(WHAT YOU NEED TO DO):
Go through the data below and return each line containing the word "format".

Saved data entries
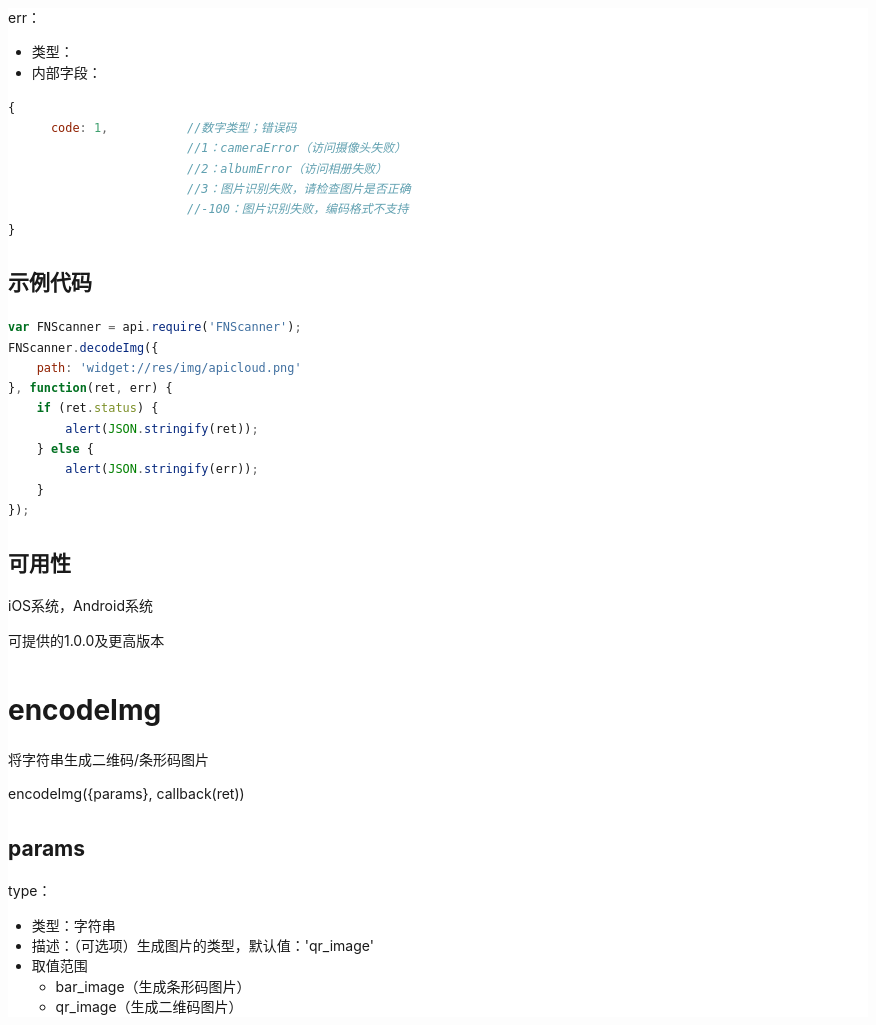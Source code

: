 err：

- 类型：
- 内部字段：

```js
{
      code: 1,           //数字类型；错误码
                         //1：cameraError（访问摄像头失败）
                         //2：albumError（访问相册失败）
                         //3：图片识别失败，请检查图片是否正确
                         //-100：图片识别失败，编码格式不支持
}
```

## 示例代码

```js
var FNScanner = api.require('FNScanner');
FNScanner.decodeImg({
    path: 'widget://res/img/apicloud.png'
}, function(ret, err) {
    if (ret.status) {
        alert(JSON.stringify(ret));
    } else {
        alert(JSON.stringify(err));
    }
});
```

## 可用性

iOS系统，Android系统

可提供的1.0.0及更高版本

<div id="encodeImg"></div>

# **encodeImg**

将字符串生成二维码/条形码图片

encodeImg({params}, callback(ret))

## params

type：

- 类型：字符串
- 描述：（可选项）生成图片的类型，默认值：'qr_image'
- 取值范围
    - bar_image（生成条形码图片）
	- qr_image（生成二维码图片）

==

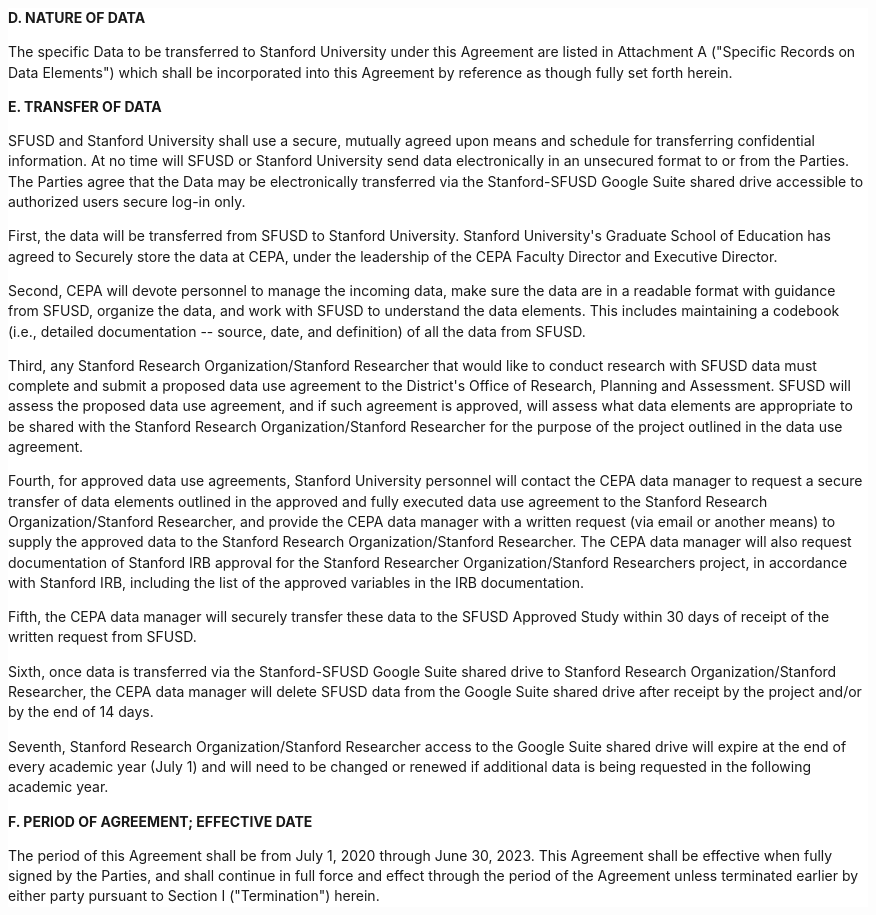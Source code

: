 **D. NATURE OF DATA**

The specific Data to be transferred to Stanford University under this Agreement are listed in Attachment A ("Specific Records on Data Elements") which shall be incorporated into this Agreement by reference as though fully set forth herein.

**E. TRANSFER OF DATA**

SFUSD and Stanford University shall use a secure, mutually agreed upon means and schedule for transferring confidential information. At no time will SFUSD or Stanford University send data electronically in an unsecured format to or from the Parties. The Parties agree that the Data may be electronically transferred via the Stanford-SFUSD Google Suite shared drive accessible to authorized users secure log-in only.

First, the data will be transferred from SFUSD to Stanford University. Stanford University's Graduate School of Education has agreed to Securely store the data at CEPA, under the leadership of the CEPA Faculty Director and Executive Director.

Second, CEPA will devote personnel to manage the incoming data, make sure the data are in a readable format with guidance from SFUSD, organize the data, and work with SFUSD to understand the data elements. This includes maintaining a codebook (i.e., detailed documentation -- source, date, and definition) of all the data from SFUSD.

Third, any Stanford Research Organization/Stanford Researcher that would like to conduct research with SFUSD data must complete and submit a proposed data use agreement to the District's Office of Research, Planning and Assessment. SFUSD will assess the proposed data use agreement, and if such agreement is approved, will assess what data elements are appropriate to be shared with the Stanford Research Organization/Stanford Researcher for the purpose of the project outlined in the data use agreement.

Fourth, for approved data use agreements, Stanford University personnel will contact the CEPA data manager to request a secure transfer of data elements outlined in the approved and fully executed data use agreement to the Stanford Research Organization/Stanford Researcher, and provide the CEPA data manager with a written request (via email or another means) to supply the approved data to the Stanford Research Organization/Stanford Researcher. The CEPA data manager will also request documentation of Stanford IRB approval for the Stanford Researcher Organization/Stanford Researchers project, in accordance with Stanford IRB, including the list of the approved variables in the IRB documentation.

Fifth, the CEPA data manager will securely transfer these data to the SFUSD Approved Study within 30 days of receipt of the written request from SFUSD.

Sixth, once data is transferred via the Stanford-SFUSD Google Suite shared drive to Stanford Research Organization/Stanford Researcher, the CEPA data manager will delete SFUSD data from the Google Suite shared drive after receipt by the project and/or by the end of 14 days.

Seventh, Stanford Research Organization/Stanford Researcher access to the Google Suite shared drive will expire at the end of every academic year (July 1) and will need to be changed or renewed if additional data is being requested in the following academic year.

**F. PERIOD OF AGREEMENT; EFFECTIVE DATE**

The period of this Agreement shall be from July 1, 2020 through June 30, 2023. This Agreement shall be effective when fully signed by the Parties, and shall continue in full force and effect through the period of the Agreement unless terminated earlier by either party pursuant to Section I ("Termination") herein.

(RESULT BELOW):
SFUSD and Stanford University shall use a secure, mutually agreed upon means and schedule for transferring confidential information. At no time will SFUSD or Stanford University send data electronically in an unsecured format to or from the Parties. The Parties agree that the Data may be electronically transferred via the Stanford-SFUSD Google Suite shared drive accessible to authorized users secure log-in only.
Second, CEPA will devote personnel to manage the incoming data, make sure the data are in a readable format with guidance from SFUSD, organize the data, and work with SFUSD to understand the data elements. This includes maintaining a codebook (i.e., detailed documentation -- source, date, and definition) of all the data from SFUSD.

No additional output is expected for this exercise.